Work instructions: From the entries provided below, copy each line that contains the word "against".

Supplied data:
|---|

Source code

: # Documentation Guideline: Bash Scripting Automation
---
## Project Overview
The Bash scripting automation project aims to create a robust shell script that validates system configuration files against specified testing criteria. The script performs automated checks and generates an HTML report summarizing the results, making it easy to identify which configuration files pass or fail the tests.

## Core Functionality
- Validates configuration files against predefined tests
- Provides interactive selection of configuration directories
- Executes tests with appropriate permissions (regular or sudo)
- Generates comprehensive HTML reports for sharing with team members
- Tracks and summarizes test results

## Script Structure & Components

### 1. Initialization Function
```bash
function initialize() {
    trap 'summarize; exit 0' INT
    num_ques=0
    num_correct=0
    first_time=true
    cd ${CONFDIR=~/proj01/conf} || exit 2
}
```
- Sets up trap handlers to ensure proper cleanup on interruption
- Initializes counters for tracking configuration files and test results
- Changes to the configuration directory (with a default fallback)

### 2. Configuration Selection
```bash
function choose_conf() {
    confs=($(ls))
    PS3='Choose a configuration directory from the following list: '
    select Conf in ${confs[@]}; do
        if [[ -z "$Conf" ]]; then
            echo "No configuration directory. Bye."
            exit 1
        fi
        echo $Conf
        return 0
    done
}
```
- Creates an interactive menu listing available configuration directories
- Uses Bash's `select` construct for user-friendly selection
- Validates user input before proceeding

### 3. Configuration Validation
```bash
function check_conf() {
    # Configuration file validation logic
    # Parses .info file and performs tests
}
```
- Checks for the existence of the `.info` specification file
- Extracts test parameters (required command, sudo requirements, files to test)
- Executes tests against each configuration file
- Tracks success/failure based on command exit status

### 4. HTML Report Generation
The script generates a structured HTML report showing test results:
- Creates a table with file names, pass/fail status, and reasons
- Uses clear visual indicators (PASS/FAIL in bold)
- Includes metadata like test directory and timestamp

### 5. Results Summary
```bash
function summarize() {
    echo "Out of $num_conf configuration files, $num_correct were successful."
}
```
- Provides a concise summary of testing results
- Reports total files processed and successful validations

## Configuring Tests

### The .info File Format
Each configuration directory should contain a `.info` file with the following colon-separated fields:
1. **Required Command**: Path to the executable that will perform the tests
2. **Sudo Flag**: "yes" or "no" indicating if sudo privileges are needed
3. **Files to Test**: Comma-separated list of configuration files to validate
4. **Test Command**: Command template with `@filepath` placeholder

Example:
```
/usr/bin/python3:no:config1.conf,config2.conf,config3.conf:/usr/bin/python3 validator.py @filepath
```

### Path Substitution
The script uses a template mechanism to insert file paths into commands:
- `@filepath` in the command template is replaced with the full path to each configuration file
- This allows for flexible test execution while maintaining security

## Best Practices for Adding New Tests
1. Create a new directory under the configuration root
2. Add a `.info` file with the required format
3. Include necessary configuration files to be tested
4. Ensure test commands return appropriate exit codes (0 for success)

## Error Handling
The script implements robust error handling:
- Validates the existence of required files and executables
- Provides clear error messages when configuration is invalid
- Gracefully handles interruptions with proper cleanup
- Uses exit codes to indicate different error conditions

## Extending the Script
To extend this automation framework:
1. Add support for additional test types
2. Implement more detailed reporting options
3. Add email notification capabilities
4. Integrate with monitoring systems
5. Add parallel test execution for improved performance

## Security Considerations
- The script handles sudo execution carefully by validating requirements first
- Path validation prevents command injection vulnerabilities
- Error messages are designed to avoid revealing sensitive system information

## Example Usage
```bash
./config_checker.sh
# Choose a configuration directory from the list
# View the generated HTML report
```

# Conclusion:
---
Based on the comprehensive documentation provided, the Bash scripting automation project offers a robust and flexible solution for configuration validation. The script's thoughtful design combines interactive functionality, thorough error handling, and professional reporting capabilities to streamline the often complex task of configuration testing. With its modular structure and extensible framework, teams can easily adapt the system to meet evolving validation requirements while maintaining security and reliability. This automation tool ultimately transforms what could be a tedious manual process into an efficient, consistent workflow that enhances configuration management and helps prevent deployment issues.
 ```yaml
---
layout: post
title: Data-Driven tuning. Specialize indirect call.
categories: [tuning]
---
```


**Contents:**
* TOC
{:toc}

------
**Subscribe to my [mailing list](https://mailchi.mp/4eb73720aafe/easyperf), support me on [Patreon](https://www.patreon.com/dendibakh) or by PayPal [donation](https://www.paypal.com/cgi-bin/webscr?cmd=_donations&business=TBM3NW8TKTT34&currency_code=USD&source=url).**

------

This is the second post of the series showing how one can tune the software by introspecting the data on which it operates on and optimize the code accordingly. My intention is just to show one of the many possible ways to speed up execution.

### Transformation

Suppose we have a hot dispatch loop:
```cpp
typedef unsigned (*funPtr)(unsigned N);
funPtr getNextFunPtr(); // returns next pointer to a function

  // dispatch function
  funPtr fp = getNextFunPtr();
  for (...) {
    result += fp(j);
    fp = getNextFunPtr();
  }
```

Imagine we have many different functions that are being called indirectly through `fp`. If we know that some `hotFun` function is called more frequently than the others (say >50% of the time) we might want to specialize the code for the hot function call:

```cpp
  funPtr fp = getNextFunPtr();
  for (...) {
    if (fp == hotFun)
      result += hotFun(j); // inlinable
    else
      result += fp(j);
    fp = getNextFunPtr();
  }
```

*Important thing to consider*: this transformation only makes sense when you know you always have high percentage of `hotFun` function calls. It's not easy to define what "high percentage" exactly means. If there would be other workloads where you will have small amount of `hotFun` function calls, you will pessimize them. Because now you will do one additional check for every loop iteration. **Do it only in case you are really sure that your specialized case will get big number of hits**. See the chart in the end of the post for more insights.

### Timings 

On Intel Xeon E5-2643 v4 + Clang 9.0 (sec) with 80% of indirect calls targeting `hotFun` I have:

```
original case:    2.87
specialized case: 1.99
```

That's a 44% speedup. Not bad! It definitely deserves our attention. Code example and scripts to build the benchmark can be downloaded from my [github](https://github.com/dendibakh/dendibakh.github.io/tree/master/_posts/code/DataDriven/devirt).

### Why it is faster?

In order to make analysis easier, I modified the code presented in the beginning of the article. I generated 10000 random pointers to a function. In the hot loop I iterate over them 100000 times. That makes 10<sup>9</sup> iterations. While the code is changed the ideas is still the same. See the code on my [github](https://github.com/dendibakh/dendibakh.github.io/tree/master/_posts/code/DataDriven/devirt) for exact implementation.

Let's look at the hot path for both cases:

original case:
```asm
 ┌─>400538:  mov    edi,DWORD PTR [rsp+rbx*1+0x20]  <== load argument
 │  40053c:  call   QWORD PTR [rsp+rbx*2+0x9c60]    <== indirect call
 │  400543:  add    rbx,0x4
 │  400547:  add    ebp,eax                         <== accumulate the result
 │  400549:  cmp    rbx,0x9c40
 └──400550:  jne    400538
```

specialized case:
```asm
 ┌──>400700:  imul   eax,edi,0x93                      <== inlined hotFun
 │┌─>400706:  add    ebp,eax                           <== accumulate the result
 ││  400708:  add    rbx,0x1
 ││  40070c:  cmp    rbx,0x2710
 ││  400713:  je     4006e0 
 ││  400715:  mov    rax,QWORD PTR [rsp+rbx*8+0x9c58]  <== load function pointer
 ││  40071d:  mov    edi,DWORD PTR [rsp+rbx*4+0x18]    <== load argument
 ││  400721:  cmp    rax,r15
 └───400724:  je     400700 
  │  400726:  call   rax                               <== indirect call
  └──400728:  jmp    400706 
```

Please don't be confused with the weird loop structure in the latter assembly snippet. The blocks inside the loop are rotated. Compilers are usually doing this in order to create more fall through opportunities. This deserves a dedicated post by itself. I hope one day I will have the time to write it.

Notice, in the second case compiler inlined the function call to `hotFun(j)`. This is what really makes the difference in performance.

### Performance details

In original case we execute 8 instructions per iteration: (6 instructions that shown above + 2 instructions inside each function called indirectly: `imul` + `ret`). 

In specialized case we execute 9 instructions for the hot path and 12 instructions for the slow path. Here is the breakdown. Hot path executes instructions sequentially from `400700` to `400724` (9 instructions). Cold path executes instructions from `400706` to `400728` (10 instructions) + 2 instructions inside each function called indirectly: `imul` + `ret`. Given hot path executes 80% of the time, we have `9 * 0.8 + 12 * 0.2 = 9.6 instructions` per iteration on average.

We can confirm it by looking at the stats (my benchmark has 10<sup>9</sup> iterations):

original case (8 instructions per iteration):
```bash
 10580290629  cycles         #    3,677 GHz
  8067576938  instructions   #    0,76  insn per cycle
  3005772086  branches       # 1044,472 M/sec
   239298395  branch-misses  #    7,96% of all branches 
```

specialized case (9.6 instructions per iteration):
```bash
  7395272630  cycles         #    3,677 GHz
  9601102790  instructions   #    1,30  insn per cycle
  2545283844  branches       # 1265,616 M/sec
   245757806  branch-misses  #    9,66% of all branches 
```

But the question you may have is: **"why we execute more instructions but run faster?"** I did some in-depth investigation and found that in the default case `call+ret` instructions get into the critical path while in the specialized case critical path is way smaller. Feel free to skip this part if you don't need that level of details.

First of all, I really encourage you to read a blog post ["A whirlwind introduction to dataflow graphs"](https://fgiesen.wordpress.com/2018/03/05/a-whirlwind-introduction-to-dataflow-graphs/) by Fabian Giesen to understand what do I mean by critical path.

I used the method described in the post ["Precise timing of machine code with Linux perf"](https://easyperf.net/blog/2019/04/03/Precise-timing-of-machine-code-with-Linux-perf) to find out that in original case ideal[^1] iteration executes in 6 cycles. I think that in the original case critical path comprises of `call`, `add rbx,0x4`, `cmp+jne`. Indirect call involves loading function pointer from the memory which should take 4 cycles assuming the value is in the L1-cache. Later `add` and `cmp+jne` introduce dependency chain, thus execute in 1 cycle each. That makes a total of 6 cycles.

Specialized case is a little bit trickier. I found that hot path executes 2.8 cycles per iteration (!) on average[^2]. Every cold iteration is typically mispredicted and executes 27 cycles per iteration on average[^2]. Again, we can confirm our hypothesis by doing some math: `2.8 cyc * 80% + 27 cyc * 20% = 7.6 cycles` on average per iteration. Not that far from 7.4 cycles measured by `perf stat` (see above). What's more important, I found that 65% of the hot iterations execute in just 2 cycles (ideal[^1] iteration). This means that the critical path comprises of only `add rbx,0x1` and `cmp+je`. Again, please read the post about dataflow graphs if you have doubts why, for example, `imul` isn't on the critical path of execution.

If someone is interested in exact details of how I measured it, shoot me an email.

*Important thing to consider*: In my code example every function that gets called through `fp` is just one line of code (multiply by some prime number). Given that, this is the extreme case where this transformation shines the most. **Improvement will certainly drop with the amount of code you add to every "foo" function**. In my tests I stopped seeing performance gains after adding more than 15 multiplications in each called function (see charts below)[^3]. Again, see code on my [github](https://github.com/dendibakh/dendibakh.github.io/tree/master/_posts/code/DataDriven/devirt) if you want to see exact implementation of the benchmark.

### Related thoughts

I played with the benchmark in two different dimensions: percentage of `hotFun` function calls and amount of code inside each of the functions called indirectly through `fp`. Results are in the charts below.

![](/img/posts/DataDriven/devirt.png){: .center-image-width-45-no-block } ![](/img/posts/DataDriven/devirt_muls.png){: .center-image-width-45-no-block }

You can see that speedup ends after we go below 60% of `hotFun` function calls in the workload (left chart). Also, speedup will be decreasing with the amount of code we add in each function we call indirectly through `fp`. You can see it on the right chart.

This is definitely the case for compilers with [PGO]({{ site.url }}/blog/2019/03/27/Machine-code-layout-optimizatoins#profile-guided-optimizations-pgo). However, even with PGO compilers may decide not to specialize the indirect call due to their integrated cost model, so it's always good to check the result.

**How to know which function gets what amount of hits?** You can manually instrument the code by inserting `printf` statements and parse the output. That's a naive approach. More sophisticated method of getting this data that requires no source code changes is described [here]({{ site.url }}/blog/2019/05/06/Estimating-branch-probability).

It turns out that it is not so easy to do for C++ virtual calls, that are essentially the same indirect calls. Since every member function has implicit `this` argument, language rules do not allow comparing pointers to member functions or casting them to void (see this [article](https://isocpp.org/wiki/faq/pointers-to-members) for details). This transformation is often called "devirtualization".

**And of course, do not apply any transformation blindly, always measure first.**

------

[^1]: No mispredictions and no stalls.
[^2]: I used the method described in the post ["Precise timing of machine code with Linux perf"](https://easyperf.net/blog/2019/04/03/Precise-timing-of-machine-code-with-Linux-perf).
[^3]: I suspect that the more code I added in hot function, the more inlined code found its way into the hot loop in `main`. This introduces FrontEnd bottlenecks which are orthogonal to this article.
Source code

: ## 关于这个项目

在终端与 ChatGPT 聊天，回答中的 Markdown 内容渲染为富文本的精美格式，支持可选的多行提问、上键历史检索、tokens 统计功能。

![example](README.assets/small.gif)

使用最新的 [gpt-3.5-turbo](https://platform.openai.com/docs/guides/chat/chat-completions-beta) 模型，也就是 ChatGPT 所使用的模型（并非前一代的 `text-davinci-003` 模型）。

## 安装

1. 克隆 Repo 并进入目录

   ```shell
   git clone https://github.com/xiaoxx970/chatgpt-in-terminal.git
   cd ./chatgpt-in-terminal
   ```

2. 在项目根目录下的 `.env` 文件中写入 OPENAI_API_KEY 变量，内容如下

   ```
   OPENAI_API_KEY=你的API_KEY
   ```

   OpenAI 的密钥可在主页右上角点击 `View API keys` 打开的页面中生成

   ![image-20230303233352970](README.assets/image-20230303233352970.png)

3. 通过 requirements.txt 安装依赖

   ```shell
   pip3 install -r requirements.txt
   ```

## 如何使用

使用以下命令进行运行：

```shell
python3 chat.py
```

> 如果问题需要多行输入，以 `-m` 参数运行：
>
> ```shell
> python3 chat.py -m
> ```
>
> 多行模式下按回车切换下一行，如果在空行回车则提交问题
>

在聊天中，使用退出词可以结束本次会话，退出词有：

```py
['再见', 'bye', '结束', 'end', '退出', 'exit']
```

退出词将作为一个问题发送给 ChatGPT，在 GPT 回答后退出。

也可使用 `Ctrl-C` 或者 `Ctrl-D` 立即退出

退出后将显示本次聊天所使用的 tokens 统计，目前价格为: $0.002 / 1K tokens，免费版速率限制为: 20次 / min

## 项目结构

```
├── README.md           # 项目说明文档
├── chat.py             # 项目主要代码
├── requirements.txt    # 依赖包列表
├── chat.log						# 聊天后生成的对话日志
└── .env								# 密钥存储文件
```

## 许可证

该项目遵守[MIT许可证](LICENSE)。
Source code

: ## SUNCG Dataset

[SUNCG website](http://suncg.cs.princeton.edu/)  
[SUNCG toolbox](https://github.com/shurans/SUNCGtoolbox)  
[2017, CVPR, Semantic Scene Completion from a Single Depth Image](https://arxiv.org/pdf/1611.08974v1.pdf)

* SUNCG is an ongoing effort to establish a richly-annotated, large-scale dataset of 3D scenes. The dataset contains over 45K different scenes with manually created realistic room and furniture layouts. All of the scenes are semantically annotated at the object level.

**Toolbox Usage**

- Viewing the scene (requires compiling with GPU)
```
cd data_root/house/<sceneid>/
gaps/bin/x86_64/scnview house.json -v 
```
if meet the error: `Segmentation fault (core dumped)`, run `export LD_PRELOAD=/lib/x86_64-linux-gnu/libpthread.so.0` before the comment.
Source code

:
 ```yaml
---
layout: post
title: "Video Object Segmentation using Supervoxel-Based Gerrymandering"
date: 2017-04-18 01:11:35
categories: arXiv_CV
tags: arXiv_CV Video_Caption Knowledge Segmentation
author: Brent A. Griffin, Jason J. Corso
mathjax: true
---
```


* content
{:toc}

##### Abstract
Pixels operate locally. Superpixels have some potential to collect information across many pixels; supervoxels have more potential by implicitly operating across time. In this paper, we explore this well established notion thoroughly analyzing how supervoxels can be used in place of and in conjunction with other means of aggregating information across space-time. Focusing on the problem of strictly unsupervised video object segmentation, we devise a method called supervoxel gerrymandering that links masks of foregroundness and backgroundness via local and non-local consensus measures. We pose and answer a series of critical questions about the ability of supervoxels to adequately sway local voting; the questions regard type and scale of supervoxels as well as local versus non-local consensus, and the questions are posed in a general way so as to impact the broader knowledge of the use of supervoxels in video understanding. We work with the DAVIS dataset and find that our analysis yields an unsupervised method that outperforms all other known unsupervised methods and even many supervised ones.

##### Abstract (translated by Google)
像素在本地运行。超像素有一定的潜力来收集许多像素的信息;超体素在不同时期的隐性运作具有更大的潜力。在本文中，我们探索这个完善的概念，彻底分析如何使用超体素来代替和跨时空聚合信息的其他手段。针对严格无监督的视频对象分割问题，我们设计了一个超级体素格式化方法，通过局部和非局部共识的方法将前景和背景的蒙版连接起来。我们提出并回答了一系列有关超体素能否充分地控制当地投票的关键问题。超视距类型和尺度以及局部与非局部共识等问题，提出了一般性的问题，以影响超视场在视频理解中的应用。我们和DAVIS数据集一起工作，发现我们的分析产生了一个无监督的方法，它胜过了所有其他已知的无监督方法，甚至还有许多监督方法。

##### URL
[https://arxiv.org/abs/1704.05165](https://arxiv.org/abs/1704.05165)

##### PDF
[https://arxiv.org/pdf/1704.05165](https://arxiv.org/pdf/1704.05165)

|---|

Finished exercise:
The Bash scripting automation project aims to create a robust shell script that validates system configuration files against specified testing criteria. The script performs automated checks and generates an HTML report summarizing the results, making it easy to identify which configuration files pass or fail the tests.
- Validates configuration files against predefined tests
- Executes tests against each configuration file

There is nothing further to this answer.